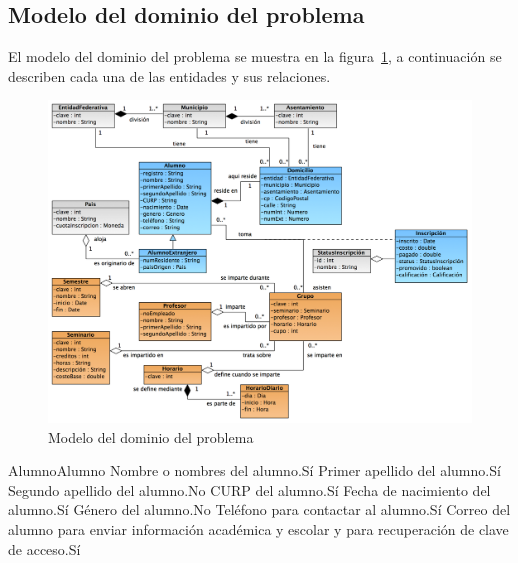 \subsection{Modelo del dominio del problema}

El modelo del dominio del problema se muestra en la figura~\ref{fig:modeloDeDominio}, a continuación se describen cada una de las entidades y sus relaciones.

\begin{figure}[htbp!]
	\begin{center}
		\includegraphics[angle=90,width=.95\textwidth]{images/modeloDelDominioDelProblema}
		\caption{Modelo del dominio del problema}
		\label{fig:modeloDeDominio}
	\end{center}
\end{figure}

\begin{cdtEntidad}{Alumno}{Alumno}
	{Nombre o nombres del alumno.}{Sí}
	{Primer apellido del alumno.}{Sí}
	{Segundo apellido del alumno.}{No}
	{CURP del alumno.}{Sí}
	{Fecha de nacimiento del alumno.}{Sí}
	{Género del alumno.}{No}
	{Teléfono para contactar al alumno.}{Sí}
	{Correo del alumno para enviar información académica y escolar y para recuperación de clave de acceso.}{Sí}
	\cdtEntityRelSection
\end{cdtEntidad}

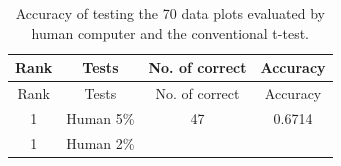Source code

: \documentclass[12pt]{article}
\begin{document}
\begin{longtable}[]{@{}cccc@{}}
\caption{Accuracy of testing the 70 data plots evaluated by human
computer and the conventional t-test.}\tabularnewline
\toprule
\begin{minipage}[b]{0.09\columnwidth}\centering\strut
Rank\strut
\end{minipage} & \begin{minipage}[b]{0.17\columnwidth}\centering\strut
Tests\strut
\end{minipage} & \begin{minipage}[b]{0.21\columnwidth}\centering\strut
No. of correct\strut
\end{minipage} & \begin{minipage}[b]{0.12\columnwidth}\centering\strut
Accuracy\strut
\end{minipage}\tabularnewline
\midrule
\endfirsthead
\toprule
\begin{minipage}[b]{0.09\columnwidth}\centering\strut
Rank\strut
\end{minipage} & \begin{minipage}[b]{0.17\columnwidth}\centering\strut
Tests\strut
\end{minipage} & \begin{minipage}[b]{0.21\columnwidth}\centering\strut
No. of correct\strut
\end{minipage} & \begin{minipage}[b]{0.12\columnwidth}\centering\strut
Accuracy\strut
\end{minipage}\tabularnewline
\midrule
\endhead
\begin{minipage}[t]{0.09\columnwidth}\centering\strut
1\strut
\end{minipage} & \begin{minipage}[t]{0.17\columnwidth}\centering\strut
Human 5\%\strut
\end{minipage} & \begin{minipage}[t]{0.21\columnwidth}\centering\strut
47\strut
\end{minipage} & \begin{minipage}[t]{0.12\columnwidth}\centering\strut
0.6714\strut
\end{minipage}\tabularnewline
\begin{minipage}[t]{0.09\columnwidth}\centering\strut
1\strut
\end{minipage} & \begin{minipage}[t]{0.17\columnwidth}\centering\strut
Human 2\%\strut
\end{minipage} & \begin{minipage}[t]{0.21\columnwidth}\centering\strut

\end{minipage}
\end{longtable}
\end{document}
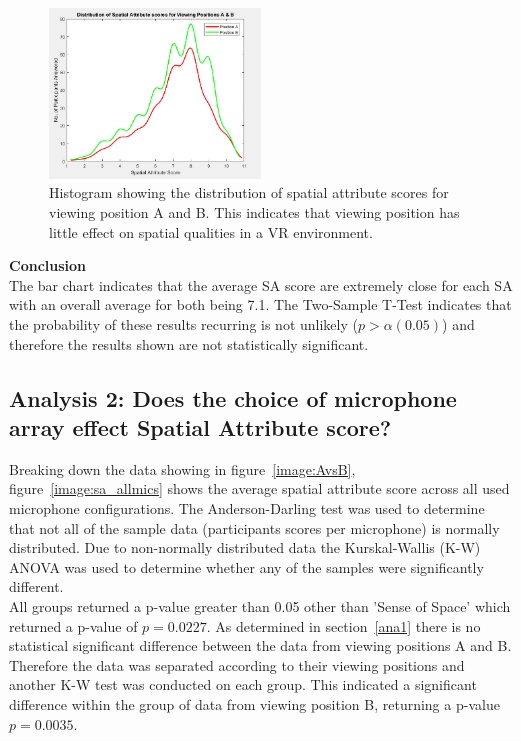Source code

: 		\begin{figure}
			\includegraphics[width=0.5\textwidth]{images/stats/AvsB_sa_stack_all.PNG}
			\caption{Histogram showing the distribution of spatial attribute scores for viewing position A and B. This indicates that viewing position has little effect on spatial qualities in a VR environment.}
			\label{image:AvsB_dist} 
		\end{figure}

		\textbf{Conclusion}\\

		The bar chart indicates that the average SA score are extremely close for each SA with an overall average for both being 7.1. The Two-Sample T-Test indicates that the probability of these results recurring is not unlikely ($p > \alpha (0.05)$) and therefore the results shown are not statistically significant.


	\subsection{Analysis 2: Does the choice of microphone array effect Spatial Attribute score?}
	\label{ana2}

		Breaking down the data showing in figure~\ref{image:AvsB}, figure~\ref{image:sa_allmics} shows the average spatial attribute score across all used microphone configurations. The Anderson-Darling test was used to determine that not all of the sample data (participants scores per microphone) is normally distributed. Due to non-normally distributed data the Kurskal-Wallis (K-W) ANOVA was used to determine whether any of the samples were significantly different. \\

		All groups returned a p-value greater than 0.05 other than 'Sense of Space' which returned a p-value of $p = 0.0227 $. As determined in section~\ref{ana1} there is no statistical significant difference between the data from viewing positions A and B. Therefore the data was separated according to their viewing positions and another K-W test was conducted on each group. This indicated a significant difference within the group of data from viewing position B, returning a p-value $ p = 0.0035 $.

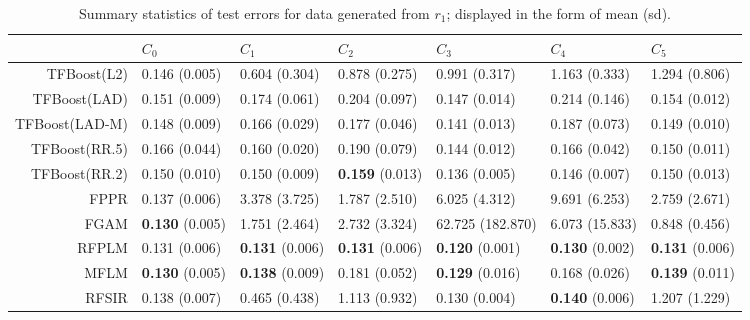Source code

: \renewcommand{\arraystretch}{1.5}
\addtolength{\tabcolsep}{-3pt} 

\begin{table}[H]
\centering
\footnotesize
\begin{tabular}{rllllll}
  \hline
 & $C_0$ & $C_1$ & $C_2$ & $C_3$ & $C_4$ & $C_5$ \\ 
  \hline
TFBoost(L2) & 0.146 (0.005) & 0.604 (0.304) & 0.878 (0.275) & 0.991 (0.317) & 1.163 (0.333) & 1.294 (0.806) \\ 
  TFBoost(LAD) & 0.151 (0.009) & 0.174 (0.061) & 0.204 (0.097) & 0.147 (0.014) & 0.214 (0.146) & 0.154 (0.012) \\ 
  TFBoost(LAD-M) & 0.148 (0.009) & 0.166 (0.029) & 0.177 (0.046) & 0.141 (0.013) & 0.187 (0.073) & 0.149 (0.010) \\ 
  TFBoost(RR.5) & 0.166 (0.044) & 0.160 (0.020) & 0.190 (0.079) & 0.144 (0.012) & 0.166 (0.042) & 0.150 (0.011) \\ 
  TFBoost(RR.2) & 0.150 (0.010) & 0.150 (0.009) & \textbf{0.159} (0.013) & 0.136 (0.005) & 0.146 (0.007) & 0.150 (0.013) \\ 
  FPPR & 0.137 (0.006) & 3.378 (3.725) & 1.787 (2.510) & 6.025 (4.312) & 9.691 (6.253) & 2.759 (2.671) \\ 
  FGAM & \textbf{0.130} (0.005) & 1.751 (2.464) & 2.732 (3.324) & 62.725 (182.870) & 6.073 (15.833) & 0.848 (0.456) \\ 
  RFPLM & 0.131 (0.006) & \textbf{0.131} (0.006) & \textbf{0.131} (0.006) & \textbf{0.120} (0.001) & \textbf{0.130} (0.002) & \textbf{0.131} (0.006) \\ 
  MFLM & \textbf{0.130} (0.005) & \textbf{0.138} (0.009) & 0.181 (0.052) & \textbf{0.129} (0.016) & 0.168 (0.026) & \textbf{0.139} (0.011) \\ 
  RFSIR & 0.138 (0.007) & 0.465 (0.438) & 1.113 (0.932) & 0.130 (0.004) & \textbf{0.140} (0.006) & 1.207 (1.229) \\ 
   \hline
\end{tabular}
\caption{Summary statistics of test errors for data generated from $r_1$; displayed in the form of mean (sd).} 
\end{table}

———

Work instruction:
From the data, pick out every line that includes "images".

Reply:
		\includegraphics[angle=90,width=.95\textwidth]{images/modeloDelDominioDelProblema}
			\includegraphics[width=0.5\textwidth]{images/stats/AvsB_sa_stack_all.PNG}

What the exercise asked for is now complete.